» **INSTRUCTIONS FOR THE TASK**: Please transcribe exactly the lines from the first line of the records below through the line containing "1. [美国西北大学吴瑛教授", including both, and omit all pictures.
─── DATA LISTING ───
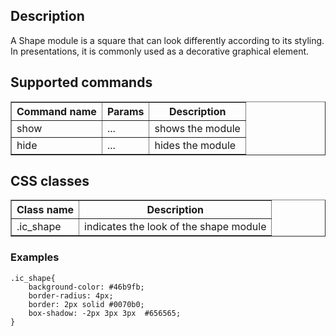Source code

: ## Description
A Shape module is a square that can look differently according to its styling. In presentations, it is commonly used as a decorative graphical element.


## Supported commands

<table border='1'>
<tbody>
    <tr>
        <th>Command name</th>
        <th>Params</th> 
        <th>Description</th> 
    </tr>
    <tr>
        <td>show</td>
        <td>...</td> 
        <td>shows the module</td> 
    </tr>
    <tr>
        <td>hide</td>
        <td>...</td> 
        <td>hides the module</td> 
    </tr>
</tbody>
</table>


## CSS classes

<table border='1'>
<tbody>
    <tr>
        <th>Class name</th>
        <th>Description</th> 
    </tr>
    <tr>
        <td>.ic_shape </td>
        <td>indicates the look of the shape module</td> 
    </tr>
</tbody>
</table>
    

### Examples

    .ic_shape{  
        background-color: #46b9fb;  
        border-radius: 4px;  
        border: 2px solid #0070b0;  
        box-shadow: -2px 3px 3px  #656565;  
    }             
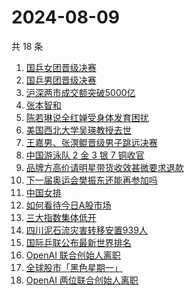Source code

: # 2024-08-09

共 18 条

<!-- BEGIN -->
<!-- 最后更新时间 Fri Aug 09 2024 20:21:26 GMT+0800 (China Standard Time) -->

1. [国乒女团晋级决赛](https://www.zhihu.com/search?q=%E5%9B%BD%E4%B9%92%E5%A5%B3%E5%9B%A2%E6%99%8B%E7%BA%A7%E5%86%B3%E8%B5%9B)
1. [国乒男团晋级决赛](https://www.zhihu.com/search?q=%E5%9B%BD%E4%B9%92%E7%94%B7%E5%9B%A2%E6%99%8B%E7%BA%A7%E5%86%B3%E8%B5%9B)
1. [沪深两市成交额突破5000亿](https://www.zhihu.com/search?q=%E6%B2%AA%E6%B7%B1%E4%B8%A4%E5%B8%82%E6%88%90%E4%BA%A4%E9%A2%9D%E7%AA%81%E7%A0%B45000%E4%BA%BF)
1. [张本智和](https://www.zhihu.com/search?q=%E5%BC%A0%E6%9C%AC%E6%99%BA%E5%92%8C)
1. [陈若琳说全红婵受身体发育困扰](https://www.zhihu.com/search?q=%E9%99%88%E8%8B%A5%E7%90%B3%E8%AF%B4%E5%85%A8%E7%BA%A2%E5%A9%B5%E5%8F%97%E8%BA%AB%E4%BD%93%E5%8F%91%E8%82%B2%E5%9B%B0%E6%89%B0)
1. [美国西北大学吴瑛教授去世](https://www.zhihu.com/search?q=%E7%BE%8E%E5%9B%BD%E8%A5%BF%E5%8C%97%E5%A4%A7%E5%AD%A6%E5%90%B4%E7%91%9B%E6%95%99%E6%8E%88%E5%8E%BB%E4%B8%96)
1. [王嘉男、张溟鲲晋级男子跳远决赛](https://www.zhihu.com/search?q=%E7%8E%8B%E5%98%89%E7%94%B7%E3%80%81%E5%BC%A0%E6%BA%9F%E9%B2%B2%E6%99%8B%E7%BA%A7%E7%94%B7%E5%AD%90%E8%B7%B3%E8%BF%9C%E5%86%B3%E8%B5%9B)
1. [中国游泳队 2 金 3 银 7 铜收官](https://www.zhihu.com/search?q=%E4%B8%AD%E5%9B%BD%E6%B8%B8%E6%B3%B3%E9%98%9F%202%20%E9%87%91%203%20%E9%93%B6%207%20%E9%93%9C%E6%94%B6%E5%AE%98)
1. [品牌方高价请明星带货收效甚微要求退款](https://www.zhihu.com/search?q=%E5%93%81%E7%89%8C%E6%96%B9%E9%AB%98%E4%BB%B7%E8%AF%B7%E6%98%8E%E6%98%9F%E5%B8%A6%E8%B4%A7%E6%94%B6%E6%95%88%E7%94%9A%E5%BE%AE%E8%A6%81%E6%B1%82%E9%80%80%E6%AC%BE)
1. [下一届奥运会樊振东还能再参加吗](https://www.zhihu.com/search?q=%E4%B8%8B%E4%B8%80%E5%B1%8A%E5%A5%A5%E8%BF%90%E4%BC%9A%E6%A8%8A%E6%8C%AF%E4%B8%9C%E8%BF%98%E8%83%BD%E5%86%8D%E5%8F%82%E5%8A%A0%E5%90%97)
1. [中国女排](https://www.zhihu.com/search?q=%E4%B8%AD%E5%9B%BD%E5%A5%B3%E6%8E%92)
1. [如何看待今日A股市场](https://www.zhihu.com/search?q=%E5%A6%82%E4%BD%95%E7%9C%8B%E5%BE%85%E4%BB%8A%E6%97%A5A%E8%82%A1%E5%B8%82%E5%9C%BA)
1. [三大指数集体低开](https://www.zhihu.com/search?q=%E4%B8%89%E5%A4%A7%E6%8C%87%E6%95%B0%E9%9B%86%E4%BD%93%E4%BD%8E%E5%BC%80)
1. [四川泥石流灾害转移安置939人](https://www.zhihu.com/search?q=%E5%9B%9B%E5%B7%9D%E6%B3%A5%E7%9F%B3%E6%B5%81%E7%81%BE%E5%AE%B3%E8%BD%AC%E7%A7%BB%E5%AE%89%E7%BD%AE939%E4%BA%BA)
1. [国际乒联公布最新世界排名](https://www.zhihu.com/search?q=%E5%9B%BD%E9%99%85%E4%B9%92%E8%81%94%E5%85%AC%E5%B8%83%E6%9C%80%E6%96%B0%E4%B8%96%E7%95%8C%E6%8E%92%E5%90%8D)
1. [OpenAI 联合创始人离职](https://www.zhihu.com/search?q=OpenAI%20%E8%81%94%E5%90%88%E5%88%9B%E5%A7%8B%E4%BA%BA%E7%A6%BB%E8%81%8C)
1. [全球股市「黑色星期一」](https://www.zhihu.com/search?q=%E5%85%A8%E7%90%83%E8%82%A1%E5%B8%82%E3%80%8C%E9%BB%91%E8%89%B2%E6%98%9F%E6%9C%9F%E4%B8%80%E3%80%8D)
1. [OpenAI 两位联合创始人离职](https://www.zhihu.com/search?q=OpenAI%20%E4%B8%A4%E4%BD%8D%E8%81%94%E5%90%88%E5%88%9B%E5%A7%8B%E4%BA%BA%E7%A6%BB%E8%81%8C)

<!-- END -->
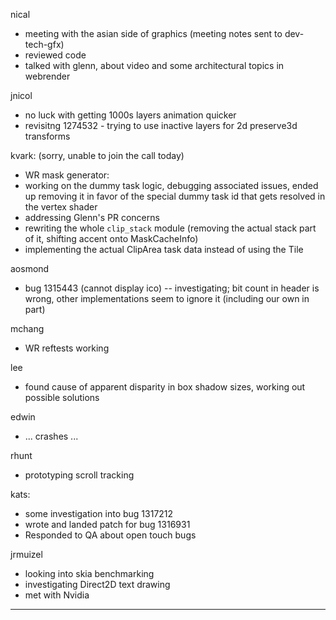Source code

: nical
* meeting with the asian side of graphics (meeting notes sent to dev-tech-gfx)
* reviewed code
* talked with glenn, about video and some architectural topics in webrender



jnicol
* no luck with getting 1000s layers animation quicker
* revisitng 1274532 - trying to use inactive layers for 2d preserve3d transforms



kvark: (sorry, unable to join the call today)
* WR mask generator:
* working on the dummy task logic, debugging associated issues, ended up removing it in favor of the special dummy task id that gets resolved in the vertex shader
* addressing Glenn's PR concerns
* rewriting the whole `clip_stack` module (removing the actual stack part of it, shifting accent onto MaskCacheInfo)
* implementing the actual ClipArea task data instead of using the Tile



aosmond
* bug 1315443 (cannot display ico) -- investigating; bit count in header is wrong, other implementations seem to ignore it (including our own in part)



mchang
* WR reftests working



lee
* found cause of apparent disparity in box shadow sizes, working out possible solutions



edwin
* ... crashes ...



rhunt
* prototyping scroll tracking



kats:
* some investigation into bug 1317212
* wrote and landed patch for bug 1316931
* Responded to QA about open touch bugs



jrmuizel
* looking into skia benchmarking
* investigating Direct2D text drawing
* met with Nvidia

________________



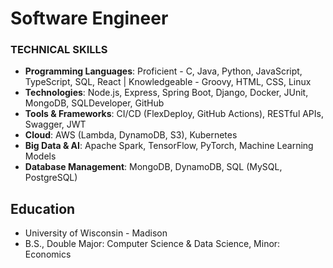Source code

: # Software Engineer

### TECHNICAL SKILLS

- **Programming Languages**: Proficient - C, Java, Python, JavaScript, TypeScript, SQL, React | Knowledgeable - Groovy, HTML, CSS, Linux
- **Technologies**: Node.js, Express, Spring Boot, Django, Docker, JUnit, MongoDB, SQLDeveloper, GitHub
- **Tools & Frameworks**: CI/CD (FlexDeploy, GitHub Actions), RESTful APIs, Swagger, JWT
- **Cloud**: AWS (Lambda, DynamoDB, S3), Kubernetes
- **Big Data & AI**: Apache Spark, TensorFlow, PyTorch, Machine Learning Models
- **Database Management**: MongoDB, DynamoDB, SQL (MySQL, PostgreSQL)

## Education
- University of Wisconsin - Madison 
- B.S., Double Major: Computer Science & Data Science, Minor: Economics








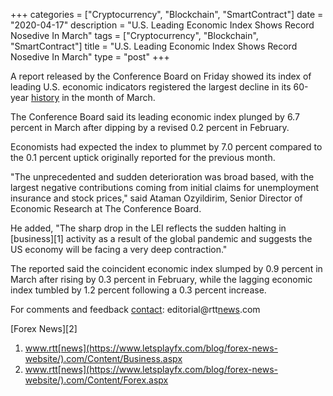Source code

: +++
categories = ["Cryptocurrency", "Blockchain", "SmartContract"]
date = "2020-04-17"
description = "U.S. Leading Economic Index Shows Record Nosedive In March"
tags = ["Cryptocurrency", "Blockchain", "SmartContract"]
title = "U.S. Leading Economic Index Shows Record Nosedive In March"
type = "post"
+++

A report released by the Conference Board on Friday showed its index of
leading U.S. economic indicators registered the largest decline in its
60-year [history](https://www.fixpro.org/post/chargeless-historical-data-api-backtesting/) in the month of March.

The Conference Board said its leading economic index plunged by 6.7
percent in March after dipping by a revised 0.2 percent in February.

Economists had expected the index to plummet by 7.0 percent compared to
the 0.1 percent uptick originally reported for the previous month.

"The unprecedented and sudden deterioration was broad based, with the
largest negative contributions coming from initial claims for
unemployment insurance and stock prices," said Ataman Ozyildirim, Senior
Director of Economic Research at The Conference Board.

He added, "The sharp drop in the LEI reflects the sudden halting in
[business][1] activity as a result of the global pandemic and suggests
the US economy will be facing a very deep contraction."

The reported said the coincident economic index slumped by 0.9 percent
in March after rising by 0.3 percent in February, while the lagging
economic index tumbled by 1.2 percent following a 0.3 percent increase.

For comments and feedback [contact](https://www.playgroundfx.com/contact/): editorial@rtt[news](https://www.letsplayfx.com/blog/forex-news-website/).com

[Forex News][2]

   1. www.rtt[news](https://www.letsplayfx.com/blog/forex-news-website/).com/Content/Business.aspx
   2. www.rtt[news](https://www.letsplayfx.com/blog/forex-news-website/).com/Content/Forex.aspx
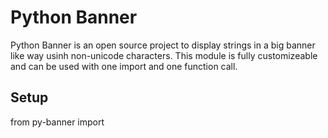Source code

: # Python Banner
Python Banner is an open source project to display strings in a big banner like way usinh non-unicode characters.
This module is fully customizeable and can be used with one import and one function call.

## Setup
from py-banner import 
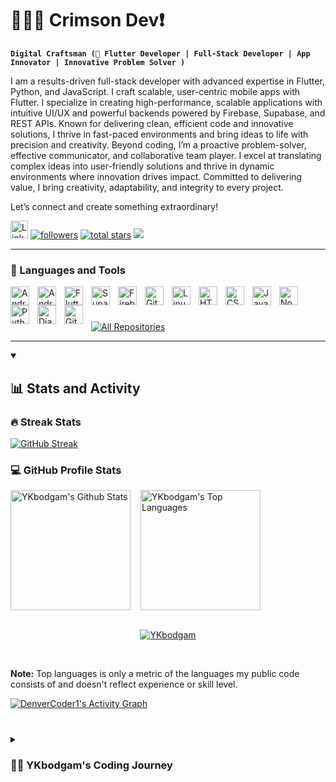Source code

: # 🏄🏻‍♂️ Crimson Dev❗

**`Digital Craftsman (🚀 Flutter Developer | Full-Stack Developer | App Innovator | Innovative Problem Solver )`**

I am a results-driven full-stack developer with advanced expertise in Flutter, Python, and JavaScript. I craft scalable,
user-centric mobile apps with Flutter. I specialize in creating high-performance, scalable applications with intuitive
UI/UX and powerful backends powered by Firebase, Supabase, and REST APIs. Known for delivering clean, efficient code and
innovative solutions, I thrive in fast-paced environments and bring ideas to life with precision and creativity. Beyond
coding, I’m a proactive problem-solver, effective communicator, and collaborative team player. I excel at translating
complex ideas into user-friendly solutions and thrive in dynamic environments where innovation drives impact. Committed
to delivering value, I bring creativity, adaptability, and integrity to every project.

Let’s connect and create something extraordinary!

<!-- Social icons section -->

<p align="left">
    <a href="https://www.linkedin.com/in/yahya-bodgamwala/">
        <img width="28px" alt="LinkedIn" title="LinkedIn" src="https://i.imgur.com/yRpa1dQ.png" /></a>
    <a href="https://github.com/YKbodgam?tab=followers">
        <img alt="followers" title="Follow me on Github"
            src="https://custom-icon-badges.demolab.com/github/followers/YKbodgam?color=236ad3&labelColor=1155ba&style=for-the-badge&logo=person-add&label=Follow&logoColor=white" /></a>
    <a href="https://github.com/YKbodgam?tab=repositories&sort=stargazers">
        <img alt="total stars" title="Total stars on GitHub"
            src="https://custom-icon-badges.demolab.com/github/stars/YKbodgam?color=55960c&style=for-the-badge&labelColor=488207&logo=star" /></a>
    <a href="https://github.com/YKbodgam">
        <img src="https://komarev.com/ghpvc/?username=YKbodgam&style=for-the-badge&color=yellow&base=85&abbreviated=true"/></a>

</p>

---

### 🧰 Languages and Tools

<img align="left" alt="Android" width="30px" style="padding-right:10px;"
    src="https://cdn.jsdelivr.net/gh/devicons/devicon@latest/icons/android/android-original.svg" />
<img align="left" alt="AndroidStudio" width="30px" style="padding-right:10px;"
    src="https://cdn.jsdelivr.net/gh/devicons/devicon@latest/icons/androidstudio/androidstudio-original.svg" />
<img align="left" alt="Flutter" width="30px" style="padding-right:10px;"
    src="https://cdn.jsdelivr.net/gh/devicons/devicon@latest/icons/flutter/flutter-original.svg" />
<img img align="left" alt="Supabase" width="30px" style="padding-right:10px;"
    src="https://cdn.jsdelivr.net/gh/devicons/devicon@latest/icons/supabase/supabase-original.svg" />
<img img align="left" alt="Firebase" width="30px" style="padding-right:10px;"
    src="https://cdn.jsdelivr.net/gh/devicons/devicon@latest/icons/firebase/firebase-original.svg" />
<img align="left" alt="Git" width="30px" style="padding-right:10px;"
    src="https://cdn.jsdelivr.net/gh/devicons/devicon/icons/git/git-original.svg" />
<img align="left" alt="Linux" width="30px" style="padding-right:10px;"
    src="https://cdn.jsdelivr.net/gh/devicons/devicon/icons/linux/linux-original.svg" />
<img align="left" alt="HTML" width="30px" style="padding-right:10px;"
    src="https://cdn.jsdelivr.net/gh/devicons/devicon/icons/html5/html5-plain.svg" />
<img align="left" alt="CSS" width="30px" style="padding-right:10px;"
    src="https://cdn.jsdelivr.net/gh/devicons/devicon/icons/css3/css3-plain.svg" />
<img align="left" alt="JavaScript" width="30px" style="padding-right:10px;"
    src="https://cdn.jsdelivr.net/gh/devicons/devicon/icons/javascript/javascript-plain.svg" />
<img align="left" alt="NodeJS" width="30px" style="padding-right:10px;"
    src="https://cdn.jsdelivr.net/gh/devicons/devicon/icons/nodejs/nodejs-original.svg" />
<img align="left" alt="Python" width="30px" style="padding-right:10px;"
    src="https://cdn.jsdelivr.net/gh/devicons/devicon/icons/python/python-plain.svg" />
<img align="left" alt="Django" width="30px" style="padding-right:10px;"
    src="https://cdn.jsdelivr.net/gh/devicons/devicon@latest/icons/django/django-plain.svg" />
<img align="left" alt="GitHub" width="30px" style="padding-right:10px;"
    src="https://cdn.jsdelivr.net/gh/devicons/devicon/icons/github/github-original.svg" />

<br />

#

<a href="https://github.com/YKbodgam?tab=repositories&sort=stargazers"><img alt="All Repositories"
        title="All Repositories"
        src="https://custom-icon-badges.demolab.com/badge/-Click%20Here%20For%20All%20My%20Repos-1F222E?style=for-the-badge&logoColor=white&logo=repo" /></a>

---

<details open>
    <summary>
        <h2>📊 Stats and Activity</h2>
    </summary>

<h3>🔥 Streak Stats</h3>

<p>
    <a href="https://github.com/YKbodgam"><img src="https://streak-stats.demolab.com?user=YKbodgam&theme=monokai-metallian&hide_border=true&short_numbers=true" alt="GitHub Streak" /></a>
</p> 


<h3>💻 GitHub Profile Stats</h3>

<div style="display: flex; gap: 16px; align-items: center;">

  <a href="https://github.com/anuraghazra/github-readme-stats">
    <img alt="YKbodgam's Github Stats" src="https://denvercoder1-github-readme-stats.vercel.app/api/?username=YKbodgam&show_icons=true&include_all_commits=true&count_private=true&theme=react&hide_border=true&bg_color=1F222E&title_color=F85D7F&icon_color=F8D866" height="192px"/>
  </a>

  <a href="https://github.com/anuraghazra/github-readme-stats">
    <img alt="YKbodgam's Top Languages" src="https://denvercoder1-github-readme-stats.vercel.app/api/top-langs/?username=YKbodgam&langs_count=8&layout=compact&theme=react&hide_border=true&bg_color=1F222E&title_color=F85D7F&icon_color=F8D866&hide=Jupyter%20Notebook,Roff" height="192px"/>
  </a>
</div>

<br />

<p align="center"> <a href="https://github.com/YKbodgam"><img src="https://github-profile-trophy.vercel.app/?username=YKbodgam&theme=monokai&title=-Issues,-PullRequest,-Reviews&margin-w=10" alt="YKbodgam" /></a> </p>

<br />


<b>Note:</b> Top languages is only a metric of the languages my public code consists of and doesn't reflect
experience or skill level.

<a href="https://github.com/ashutosh00710/github-readme-activity-graph"><img alt="DenverCoder1's Activity Graph"
            src="https://github-readme-activity-graph.vercel.app/graph/?username=YKbodgam&bg_color=1F222E&color=F8D866&line=F85D7F&point=FFFFFF&hide_border=true" /></a>


</details>

#

<details>
    <summary>
        <h3>👨‍💻 YKbodgam's Coding Journey</h3>
    </summary>

I’m a passionate and results-driven Full-Stack Developer with advanced expertise in Flutter, Python, and JavaScript, dedicated to building scalable, high-performance applications that solve real-world problems. My coding journey began with a deep curiosity for technology, evolving into a career focused on creating impactful digital solutions.

Throughout my journey, I’ve successfully developed diverse applications across various domains. Notable projects include Beginity, a comprehensive School ERP app designed to simplify academic management and student engagement, and Peece, a safety and navigation app that helps women locate safe facilities using Google APIs and Firebase. I’ve also built a feature-rich YouTube clone optimized for performance with streamlined API handling and scalable backends powered by Supabase. My work spans social media platforms, ERP solutions, and location-based services, showcasing my ability to adapt and deliver across different industries.

On the technical side, I specialize in crafting seamless UI/UX designs and integrating robust backends using tools like Firebase, Supabase, and REST APIs. I focus on writing clean, efficient, and maintainable code, ensuring each project is scalable and user-centric. My expertise extends to optimizing data structures, handling real-time databases, and implementing secure authentication systems.

Beyond my technical skills, I’m a proactive problem-solver and a collaborative team player. I excel at translating complex ideas into intuitive, functional solutions while maintaining a clear focus on user experience. My strong communication skills allow me to effectively collaborate with both technical and non-technical teams, ensuring project goals are met with precision and creativity.

Driven by innovation and a commitment to continuous learning, I thrive in dynamic environments where technology is used to make a real impact. I’m always exploring new tools, frameworks, and best practices to stay ahead in the rapidly evolving tech landscape.

Looking ahead, my goal is to contribute to innovative projects that drive positive change, blending technology with meaningful solutions. Let’s connect and build something extraordinary!

[linkedin]: https://www.linkedin.com/in/yahya-bodgamwala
───
» **OUTPUT**:
Source code

: ## Description
A Shape module is a square that can look differently according to its styling. In presentations, it is commonly used as a decorative graphical element.


## Supported commands

<table border='1'>
<tbody>
    <tr>
        <th>Command name</th>
        <th>Params</th> 
        <th>Description</th> 
    </tr>
    <tr>
        <td>show</td>
        <td>...</td> 
        <td>shows the module</td> 
    </tr>
    <tr>
        <td>hide</td>
        <td>...</td> 
        <td>hides the module</td> 
    </tr>
</tbody>
</table>


## CSS classes

<table border='1'>
<tbody>
    <tr>
        <th>Class name</th>
        <th>Description</th> 
    </tr>
    <tr>
        <td>.ic_shape </td>
        <td>indicates the look of the shape module</td> 
    </tr>
</tbody>
</table>
    

### Examples

    .ic_shape{  
        background-color: #46b9fb;  
        border-radius: 4px;  
        border: 2px solid #0070b0;  
        box-shadow: -2px 3px 3px  #656565;  
    }             
Source code

: # 2024-08-09

共 18 条

<!-- BEGIN -->
<!-- 最后更新时间 Fri Aug 09 2024 20:21:26 GMT+0800 (China Standard Time) -->

1. [国乒女团晋级决赛](https://www.zhihu.com/search?q=%E5%9B%BD%E4%B9%92%E5%A5%B3%E5%9B%A2%E6%99%8B%E7%BA%A7%E5%86%B3%E8%B5%9B)
1. [国乒男团晋级决赛](https://www.zhihu.com/search?q=%E5%9B%BD%E4%B9%92%E7%94%B7%E5%9B%A2%E6%99%8B%E7%BA%A7%E5%86%B3%E8%B5%9B)
1. [沪深两市成交额突破5000亿](https://www.zhihu.com/search?q=%E6%B2%AA%E6%B7%B1%E4%B8%A4%E5%B8%82%E6%88%90%E4%BA%A4%E9%A2%9D%E7%AA%81%E7%A0%B45000%E4%BA%BF)
1. [张本智和](https://www.zhihu.com/search?q=%E5%BC%A0%E6%9C%AC%E6%99%BA%E5%92%8C)
1. [陈若琳说全红婵受身体发育困扰](https://www.zhihu.com/search?q=%E9%99%88%E8%8B%A5%E7%90%B3%E8%AF%B4%E5%85%A8%E7%BA%A2%E5%A9%B5%E5%8F%97%E8%BA%AB%E4%BD%93%E5%8F%91%E8%82%B2%E5%9B%B0%E6%89%B0)
1. [美国西北大学吴瑛教授去世](https://www.zhihu.com/search?q=%E7%BE%8E%E5%9B%BD%E8%A5%BF%E5%8C%97%E5%A4%A7%E5%AD%A6%E5%90%B4%E7%91%9B%E6%95%99%E6%8E%88%E5%8E%BB%E4%B8%96)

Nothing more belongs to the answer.